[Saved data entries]
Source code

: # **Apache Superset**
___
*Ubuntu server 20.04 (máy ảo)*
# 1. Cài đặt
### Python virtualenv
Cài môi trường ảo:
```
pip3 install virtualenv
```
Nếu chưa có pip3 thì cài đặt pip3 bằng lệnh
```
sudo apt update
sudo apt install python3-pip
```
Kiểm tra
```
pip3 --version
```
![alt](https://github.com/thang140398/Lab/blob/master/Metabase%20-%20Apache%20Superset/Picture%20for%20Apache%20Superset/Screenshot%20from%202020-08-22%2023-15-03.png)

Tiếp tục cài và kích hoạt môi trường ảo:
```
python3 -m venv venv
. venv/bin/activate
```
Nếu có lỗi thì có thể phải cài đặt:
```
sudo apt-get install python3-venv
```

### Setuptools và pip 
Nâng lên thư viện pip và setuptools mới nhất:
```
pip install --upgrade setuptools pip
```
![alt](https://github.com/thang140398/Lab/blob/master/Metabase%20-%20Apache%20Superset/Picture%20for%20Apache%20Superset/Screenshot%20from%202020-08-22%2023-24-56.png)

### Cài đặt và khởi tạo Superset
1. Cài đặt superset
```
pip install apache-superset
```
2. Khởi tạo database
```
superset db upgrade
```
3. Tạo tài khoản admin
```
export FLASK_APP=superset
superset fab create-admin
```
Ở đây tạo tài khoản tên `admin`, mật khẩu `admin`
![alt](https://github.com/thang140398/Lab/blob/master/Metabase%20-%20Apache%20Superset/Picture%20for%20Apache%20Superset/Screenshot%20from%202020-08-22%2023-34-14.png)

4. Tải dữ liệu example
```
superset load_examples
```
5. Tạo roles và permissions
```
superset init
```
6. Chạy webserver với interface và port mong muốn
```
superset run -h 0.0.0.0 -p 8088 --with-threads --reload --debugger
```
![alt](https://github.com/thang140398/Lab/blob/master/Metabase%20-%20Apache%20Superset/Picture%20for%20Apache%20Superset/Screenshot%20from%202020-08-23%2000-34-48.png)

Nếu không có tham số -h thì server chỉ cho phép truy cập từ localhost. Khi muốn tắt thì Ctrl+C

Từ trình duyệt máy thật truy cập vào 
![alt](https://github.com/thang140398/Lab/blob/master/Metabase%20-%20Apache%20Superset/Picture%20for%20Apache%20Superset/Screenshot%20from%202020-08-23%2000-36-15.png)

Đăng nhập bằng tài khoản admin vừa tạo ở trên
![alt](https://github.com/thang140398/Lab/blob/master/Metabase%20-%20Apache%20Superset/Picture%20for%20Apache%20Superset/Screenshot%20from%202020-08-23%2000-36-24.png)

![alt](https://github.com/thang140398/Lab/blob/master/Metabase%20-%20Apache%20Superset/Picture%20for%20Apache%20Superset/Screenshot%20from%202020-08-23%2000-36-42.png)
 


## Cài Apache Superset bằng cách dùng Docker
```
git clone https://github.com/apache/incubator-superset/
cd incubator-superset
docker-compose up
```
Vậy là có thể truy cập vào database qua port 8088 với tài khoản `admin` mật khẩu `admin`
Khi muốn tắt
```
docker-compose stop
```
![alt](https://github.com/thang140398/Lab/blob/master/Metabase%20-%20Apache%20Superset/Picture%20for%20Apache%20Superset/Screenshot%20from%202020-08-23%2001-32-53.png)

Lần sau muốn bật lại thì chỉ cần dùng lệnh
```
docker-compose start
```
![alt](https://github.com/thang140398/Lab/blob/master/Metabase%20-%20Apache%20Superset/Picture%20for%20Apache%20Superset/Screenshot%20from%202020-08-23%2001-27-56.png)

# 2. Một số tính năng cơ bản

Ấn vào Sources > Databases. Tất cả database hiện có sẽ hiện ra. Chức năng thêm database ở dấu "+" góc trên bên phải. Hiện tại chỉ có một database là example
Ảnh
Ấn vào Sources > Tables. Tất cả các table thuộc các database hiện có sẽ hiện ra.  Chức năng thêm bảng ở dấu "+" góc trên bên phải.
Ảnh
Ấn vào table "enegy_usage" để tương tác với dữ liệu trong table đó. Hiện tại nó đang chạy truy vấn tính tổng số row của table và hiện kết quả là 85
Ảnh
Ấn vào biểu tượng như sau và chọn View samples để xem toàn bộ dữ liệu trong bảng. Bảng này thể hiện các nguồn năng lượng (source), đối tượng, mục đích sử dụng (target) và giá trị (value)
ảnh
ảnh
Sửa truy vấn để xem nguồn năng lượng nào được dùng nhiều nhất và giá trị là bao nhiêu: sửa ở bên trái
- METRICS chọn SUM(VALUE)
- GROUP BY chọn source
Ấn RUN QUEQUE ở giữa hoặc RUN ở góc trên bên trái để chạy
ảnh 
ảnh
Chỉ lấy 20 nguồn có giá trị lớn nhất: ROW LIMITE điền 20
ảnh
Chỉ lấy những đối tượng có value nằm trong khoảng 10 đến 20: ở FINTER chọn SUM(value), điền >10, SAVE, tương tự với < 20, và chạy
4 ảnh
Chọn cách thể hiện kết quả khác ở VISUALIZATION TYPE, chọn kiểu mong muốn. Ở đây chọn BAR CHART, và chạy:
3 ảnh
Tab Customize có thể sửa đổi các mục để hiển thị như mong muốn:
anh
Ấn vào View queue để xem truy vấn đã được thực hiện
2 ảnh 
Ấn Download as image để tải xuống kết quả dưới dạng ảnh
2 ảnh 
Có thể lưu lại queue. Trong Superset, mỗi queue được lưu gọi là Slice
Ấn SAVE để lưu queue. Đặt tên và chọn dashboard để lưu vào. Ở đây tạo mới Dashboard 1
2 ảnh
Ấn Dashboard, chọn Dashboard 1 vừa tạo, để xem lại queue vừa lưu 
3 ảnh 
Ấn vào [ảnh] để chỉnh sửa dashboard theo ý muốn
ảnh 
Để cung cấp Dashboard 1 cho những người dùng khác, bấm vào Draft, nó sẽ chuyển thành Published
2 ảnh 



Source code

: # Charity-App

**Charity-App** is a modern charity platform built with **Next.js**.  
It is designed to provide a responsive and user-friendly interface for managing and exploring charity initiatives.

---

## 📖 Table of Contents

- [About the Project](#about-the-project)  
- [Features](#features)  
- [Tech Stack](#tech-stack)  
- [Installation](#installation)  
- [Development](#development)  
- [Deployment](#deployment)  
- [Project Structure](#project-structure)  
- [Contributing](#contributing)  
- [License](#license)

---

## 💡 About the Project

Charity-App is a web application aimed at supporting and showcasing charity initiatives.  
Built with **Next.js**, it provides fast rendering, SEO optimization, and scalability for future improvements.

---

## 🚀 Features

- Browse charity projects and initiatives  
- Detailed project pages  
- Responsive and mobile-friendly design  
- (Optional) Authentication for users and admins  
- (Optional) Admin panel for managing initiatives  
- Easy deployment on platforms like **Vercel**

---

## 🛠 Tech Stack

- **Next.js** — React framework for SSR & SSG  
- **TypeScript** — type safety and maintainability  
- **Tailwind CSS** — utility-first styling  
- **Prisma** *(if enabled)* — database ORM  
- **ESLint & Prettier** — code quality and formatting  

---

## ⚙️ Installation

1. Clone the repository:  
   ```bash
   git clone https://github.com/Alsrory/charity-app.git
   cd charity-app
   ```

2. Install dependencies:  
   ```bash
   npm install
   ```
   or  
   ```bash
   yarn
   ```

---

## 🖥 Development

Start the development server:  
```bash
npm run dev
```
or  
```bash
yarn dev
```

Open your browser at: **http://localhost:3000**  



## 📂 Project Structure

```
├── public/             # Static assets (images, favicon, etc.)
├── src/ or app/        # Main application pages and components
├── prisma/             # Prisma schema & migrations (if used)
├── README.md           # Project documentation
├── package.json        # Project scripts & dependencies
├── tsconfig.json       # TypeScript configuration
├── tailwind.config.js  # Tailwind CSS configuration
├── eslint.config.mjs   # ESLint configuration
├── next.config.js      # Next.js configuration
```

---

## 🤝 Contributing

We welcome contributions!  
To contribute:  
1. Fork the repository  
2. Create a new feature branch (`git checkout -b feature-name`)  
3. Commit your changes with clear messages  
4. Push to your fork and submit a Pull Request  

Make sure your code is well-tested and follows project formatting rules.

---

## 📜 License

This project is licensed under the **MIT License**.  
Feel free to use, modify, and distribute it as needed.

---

[Task directions] From the data, collect all lines where the string "điền" appears.

[Solution to the problem]
Chỉ lấy 20 nguồn có giá trị lớn nhất: ROW LIMITE điền 20
Chỉ lấy những đối tượng có value nằm trong khoảng 10 đến 20: ở FINTER chọn SUM(value), điền >10, SAVE, tương tự với < 20, và chạy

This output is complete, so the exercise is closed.